# Complex function conjugate

## Homework Statement

I have a complex function

$$w\left(z\right)=e^{sin\left(z\right)}$$

What is the conjugate?

2. The attempt at a solution

The conjugate is

$$w\left(z^{*}\right)=e^{sin\left(z^{*}\right)}$$
$$w\left(x-iy\right)=e^{sin\left(x-iy\right)}$$

My question is, is my answer correct? If I wrong, could you tell me what is the right answer and how to reach this correct answer?

## Homework Statement

I have a complex function

$$w\left(z\right)=e^{sin\left(z\right)}$$

What is the conjugate?

2. The attempt at a solution

The conjugate is

$$w\left(z^{*}\right)=e^{sin\left(z^{*}\right)}$$
$$w\left(x-iy\right)=e^{sin\left(x-iy\right)}$$

My question is, is my answer correct?
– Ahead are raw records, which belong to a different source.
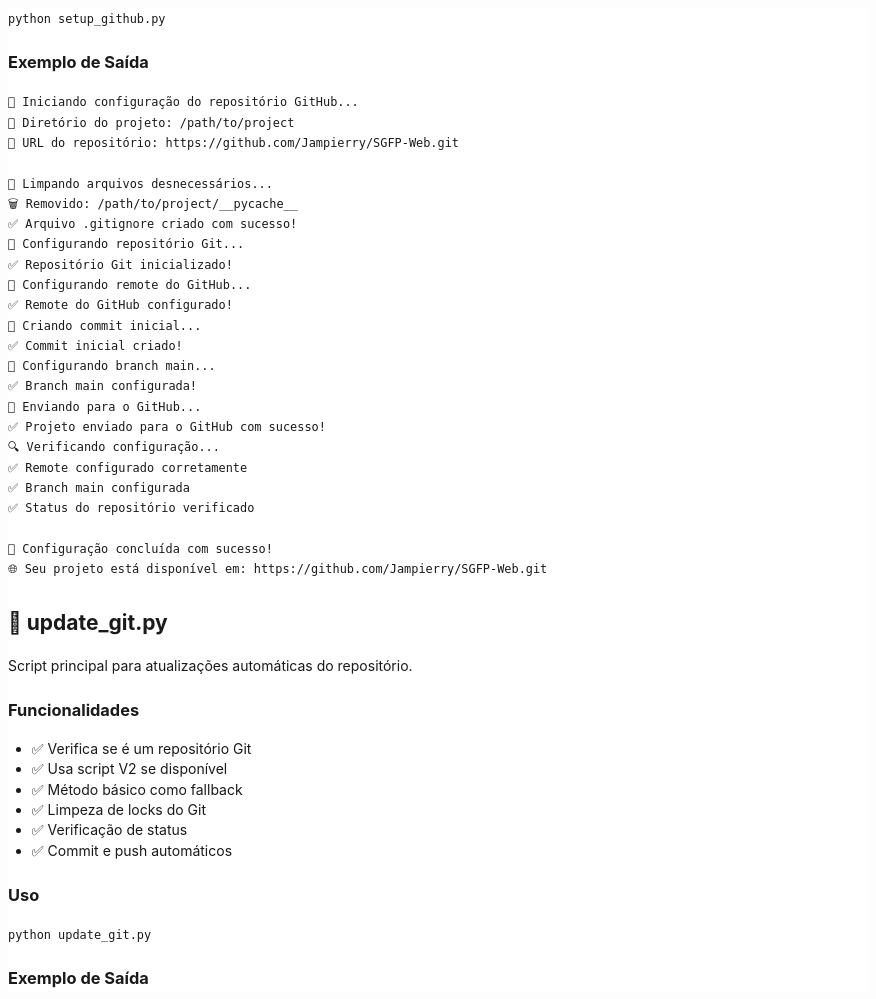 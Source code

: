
 ```bash
python setup_github.py
```

### Exemplo de Saída

```
🎯 Iniciando configuração do repositório GitHub...
📁 Diretório do projeto: /path/to/project
🔗 URL do repositório: https://github.com/Jampierry/SGFP-Web.git

🧹 Limpando arquivos desnecessários...
🗑️ Removido: /path/to/project/__pycache__
✅ Arquivo .gitignore criado com sucesso!
🚀 Configurando repositório Git...
✅ Repositório Git inicializado!
🔗 Configurando remote do GitHub...
✅ Remote do GitHub configurado!
📝 Criando commit inicial...
✅ Commit inicial criado!
🌿 Configurando branch main...
✅ Branch main configurada!
🚀 Enviando para o GitHub...
✅ Projeto enviado para o GitHub com sucesso!
🔍 Verificando configuração...
✅ Remote configurado corretamente
✅ Branch main configurada
✅ Status do repositório verificado

🎉 Configuração concluída com sucesso!
🌐 Seu projeto está disponível em: https://github.com/Jampierry/SGFP-Web.git
```

## 🔄 update_git.py

Script principal para atualizações automáticas do repositório.

### Funcionalidades

- ✅ Verifica se é um repositório Git
- ✅ Usa script V2 se disponível
- ✅ Método básico como fallback
- ✅ Limpeza de locks do Git
- ✅ Verificação de status
- ✅ Commit e push automáticos

### Uso

```bash
python update_git.py
```

### Exemplo de Saída
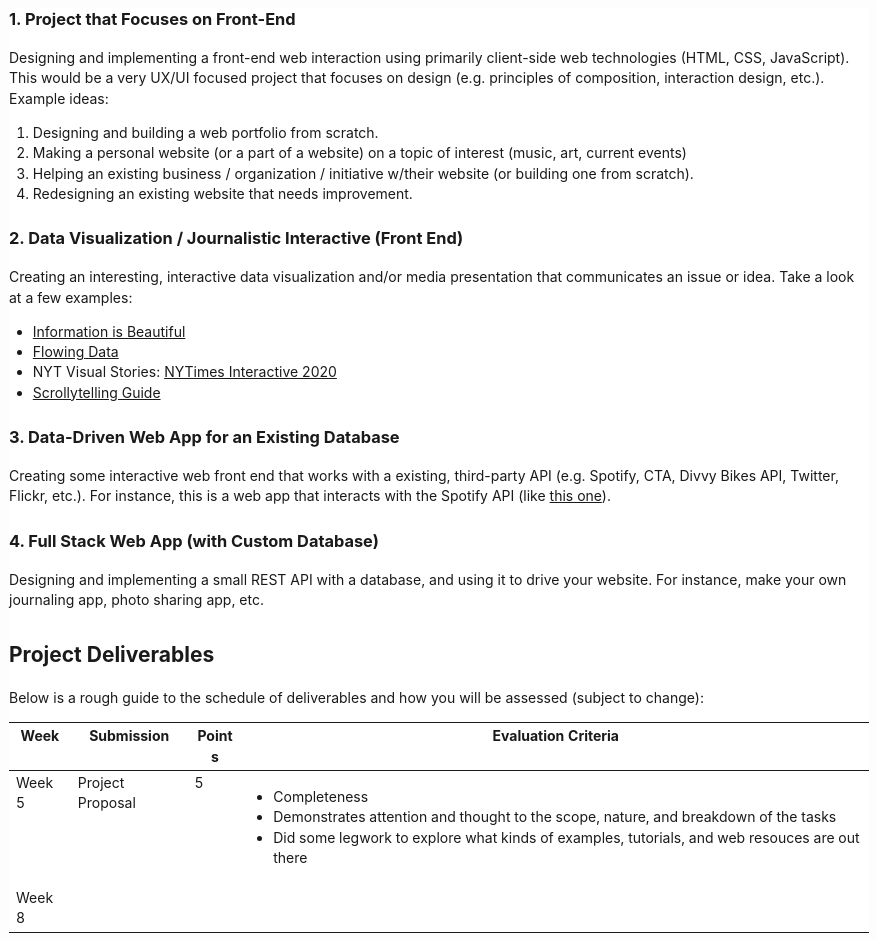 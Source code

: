 ### 1. Project that Focuses on Front-End
Designing and implementing a front-end web interaction using primarily client-side web technologies (HTML, CSS, JavaScript). This would be a very UX/UI focused project that focuses on design (e.g. principles of composition, interaction design, etc.).
Example ideas:
1. Designing and building a web portfolio from scratch.
1. Making a personal website (or a part of a website) on a topic of interest (music, art, current events)
1. Helping an existing business / organization / initiative w/their website (or building one from scratch).
1. Redesigning an existing website that needs improvement.

### 2. Data Visualization / Journalistic Interactive (Front End)
Creating an interesting, interactive data visualization and/or media presentation that communicates an issue or idea. Take a look at a few examples:
* <a href="https://www.informationisbeautifulawards.com/" target="_blank">Information is Beautiful</a>
* <a href="https://flowingdata.com/" target="_blank">Flowing Data</a>
* NYT Visual Stories: <a href="https://www.nytimes.com/interactive/2020/12/30/us/2020-year-in-graphics.html" target="_blank">NYTimes Interactive 2020</a>
* <a href="https://webflow.com/blog/scrollytelling-guide" target="_blank">Scrollytelling Guide</a>

### 3. Data-Driven Web App for an Existing Database
Creating some interactive web front end that works with a existing, third-party API (e.g. Spotify, CTA, Divvy Bikes API, Twitter, Flickr, etc.). For instance, this is a web app that interacts with the Spotify API (like <a href="https://gitriley.github.io/everlysn/">this one</a>).

### 4. Full Stack Web App (with Custom Database)
Designing and implementing a small REST API with a database, and using it to drive your website. For instance, make your own journaling app, photo sharing app, etc.


## Project Deliverables
Below is a rough guide to the schedule of deliverables and how you will be assessed (subject to change):

<table class="project-schedule">
    <thead>
        <tr>
            <th>Week</th>
            <th>Submission</th>
            <th>Points</th>
            <th>Evaluation Criteria</th>
        </tr>
    </thead>
    <tbody>
        <tr>
            <td>Week 5</td>
            <td>Project Proposal</td>
            <td>5</td>
            <td>
                <ul>
                    <li>Completeness</li>
                    <li>Demonstrates attention and thought to the scope, nature, and breakdown of the tasks</li>
                    <li>Did some legwork to explore what kinds of examples, tutorials, and web resouces are out there</li>
                </ul>     
            </td>
        </tr>
        <tr>
            <td>Week 8</td>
If I wrong, could you tell me what is the right answer and how to reach this correct answer?

AB

Thanks. I was sure about that, but one of my friend said I was wrong. So, is there a way to proof it? Because I see it as a definition that whenever there is a complex function $$w\left(z\right)=w\left(x+iy}\right)$$, then the conjugate is always $$w\left(z^{*}\right)=w\left(x-iy\right)$$. I would be more than happy if someone can show me or point me to a proof that the above definition is always true.

But I think you need
W*(z)
and not
W(z*)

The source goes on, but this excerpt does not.